Snap has a proprietary server, so i prefer not to use those.
another option for these tools that don't get discussed a lot is nix, unlike flatpak and snap and appimage it just downloads the files it needs (no "kitched sink" downloads of flatpak runtimes), it's still is somewhat glitchy but is a nice alternative (it seems to be experiancing some serious growth in adoption), guix is similar but less popular.
Honest question: I've seen several people in this discussion mention that Snap being proprietary makes it undesirable compared to distro packages (such as .deb s). But don't you have to trust the maintainers of the binary distro package servers, too? What does it matter that the binaries are supposedly built from libre / open source code? Logically, they're both subject to the same possibility of tampering server side, and both are binaries by the time the arrive on your filesystem for installation.
It's not about the package binaries, it's about the server-side code itself, which is proprietary. I mostly use flatpak for a couple proprietary apps, but occasionally for OSS, and simply feel more comfortable using a platform that is completely distro-agnostic and fully open source.
A lot of it is trust, and it's far easier, for me at least, to trust an organization that allows people to scrutinize and it's server code instead of a company that is attempting to create and capture a market in open source while locking their code from the open source community.

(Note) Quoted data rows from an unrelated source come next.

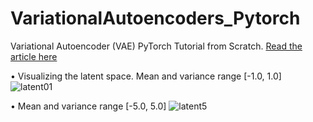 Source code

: # VariationalAutoencoders_Pytorch
Variational Autoencoder (VAE) PyTorch Tutorial from Scratch. [Read the article here](https://medium.com/@rekalantar/variational-auto-encoder-vae-pytorch-tutorial-dce2d2fe0f5f)


• Visualizing the latent space. Mean and variance range [-1.0, 1.0]
![latent01](https://user-images.githubusercontent.com/51782618/202878514-20fc60ba-3ff0-4503-bcf1-6172cffc9450.png)


• Mean and variance range [-5.0, 5.0]
![latent5](https://user-images.githubusercontent.com/51782618/202878535-dd7dc216-8955-4dbc-b393-c27aea40ac34.png)
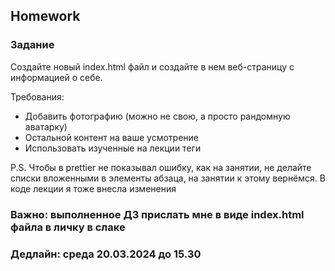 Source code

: ##  Homework

### Задание

Создайте новый index.html файл и создайте в нем веб-страницу с информацией о себе. 

Требования:
- Добавить фотографию (можно не свою, а просто рандомную аватарку)
- Остальной контент на ваше усмотрение
- Использовать изученные на лекции теги

P.S. Чтобы в prettier не показывал ошибку, как на занятии, не делайте списки вложенными в элементы абзаца, на занятии к этому вернёмся. В коде лекции я тоже внесла изменения
### Важно: выполненное ДЗ прислать мне в виде index.html файла в личку в слаке

### Дедлайн: среда 20.03.2024 до 15.30



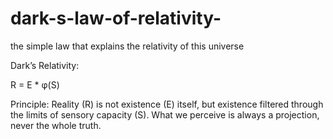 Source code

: # dark-s-law-of-relativity-
the simple law that explains the relativity of this universe 


Dark’s Relativity:

R = E * φ(S)

Principle:
Reality (R) is not existence (E) itself, but existence filtered through the limits of sensory capacity (S). What we perceive is always a projection, never the whole truth.
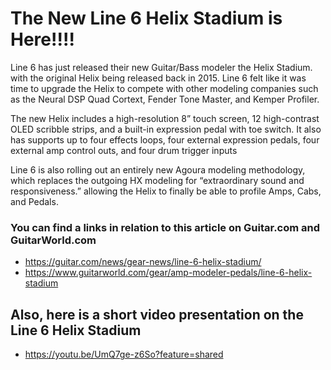 # The New Line 6 Helix Stadium is Here!!!!


Line 6 has just released their new Guitar/Bass modeler the Helix Stadium. with the original Helix being released back in 2015. Line 6 felt like it was time to upgrade the Helix to compete with other modeling companies such as the Neural DSP Quad Cortext, Fender Tone Master, and Kemper Profiler.

The new Helix includes a high-resolution 8” touch screen, 12 high-contrast OLED scribble strips, and a built-in expression pedal with toe switch. It also has supports up to four effects loops, four external expression pedals, four external amp control outs, and four drum trigger inputs

Line 6 is also rolling out an entirely new Agoura modeling methodology, which replaces the outgoing HX modeling for “extraordinary sound and responsiveness.” allowing the Helix to finally be able to profile Amps, Cabs, and Pedals.

### You can find a links in relation to this article on Guitar.com and GuitarWorld.com 

- https://guitar.com/news/gear-news/line-6-helix-stadium/<br/>
- https://www.guitarworld.com/gear/amp-modeler-pedals/line-6-helix-stadium

## Also, here is a short video presentation on the Line 6 Helix Stadium

- https://youtu.be/UmQ7ge-z6So?feature=shared


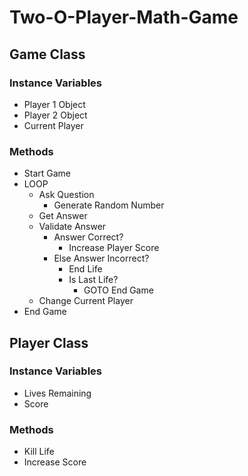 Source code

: # Two-O-Player-Math-Game

## Game Class
### Instance Variables
- Player 1 Object
- Player 2 Object
- Current Player
### Methods
- Start Game
- LOOP
  - Ask Question
    - Generate Random Number
  - Get Answer
  - Validate Answer
    - Answer Correct?
      - Increase Player Score
    - Else Answer Incorrect?
      - End Life
      - Is Last Life?
        - GOTO End Game
  - Change Current Player
- End Game

## Player Class
### Instance Variables
- Lives Remaining
- Score
### Methods
- Kill Life
- Increase Score


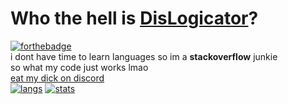 # Who the hell is [DisLogicator](http://bit.ly/DisLogicator)?
[![forthebadge](https://forthebadge.com/images/badges/powered-by-black-magic.svg)](http://bit.ly/DisLogicator)</br>
i dont have time to learn languages so im a **stackoverflow** junkie</br>
so what my code just works lmao</br>
[eat my dick on discord](https://discord.com/users/817939419293548557)</br>
[![langs](https://github-readme-stats.vercel.app/api/top-langs/?username=DisLogicator&layout=compact)](http://bit.ly/DisLogicator)
[![stats](https://github-readme-stats.vercel.app/api?username=DisLogicator&layout=compact)](http://bit.ly/DisLogicator)</br>
<!--&theme=blue-green-->
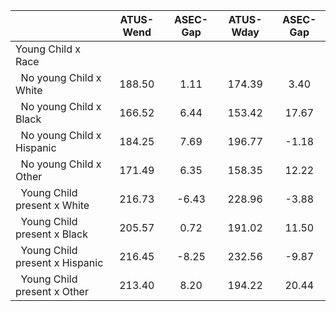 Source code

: 
|                      |    ATUS-Wend |     ASEC-Gap |    ATUS-Wday |     ASEC-Gap |
| -------------------- | :----------: | :----------: | :----------: | :----------: |
| Young Child x Race   |              |              |              |              |
| &nbsp;&nbsp;No young Child x White |       188.50 |         1.11 |       174.39 |         3.40 |
| &nbsp;&nbsp;No young Child x Black |       166.52 |         6.44 |       153.42 |        17.67 |
| &nbsp;&nbsp;No young Child x Hispanic |       184.25 |         7.69 |       196.77 |        -1.18 |
| &nbsp;&nbsp;No young Child x Other |       171.49 |         6.35 |       158.35 |        12.22 |
| &nbsp;&nbsp;Young Child present x White |       216.73 |        -6.43 |       228.96 |        -3.88 |
| &nbsp;&nbsp;Young Child present x Black |       205.57 |         0.72 |       191.02 |        11.50 |
| &nbsp;&nbsp;Young Child present x Hispanic |       216.45 |        -8.25 |       232.56 |        -9.87 |
| &nbsp;&nbsp;Young Child present x Other |       213.40 |         8.20 |       194.22 |        20.44 |

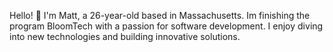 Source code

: 

Hello! 👋 I'm Matt, a 26-year-old based in Massachusetts. Im finishing the program BloomTech with a passion for software development. I enjoy diving into new technologies and building innovative solutions.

EDIT: I use flatpak for proprietary software, lol
As knocklessmonster says, this is not about the binaries.
This is about Free Software ideals and power. People want to be able to run their own repositories if they want to. People want to not rely on a specific company for their package to survive and for the time they invest in the technology. People want to hack on the code to improve things.
For people who believe in Free Software, this is never going to be acceptable and for most if not all distributions, this is a threat of corporate takeover.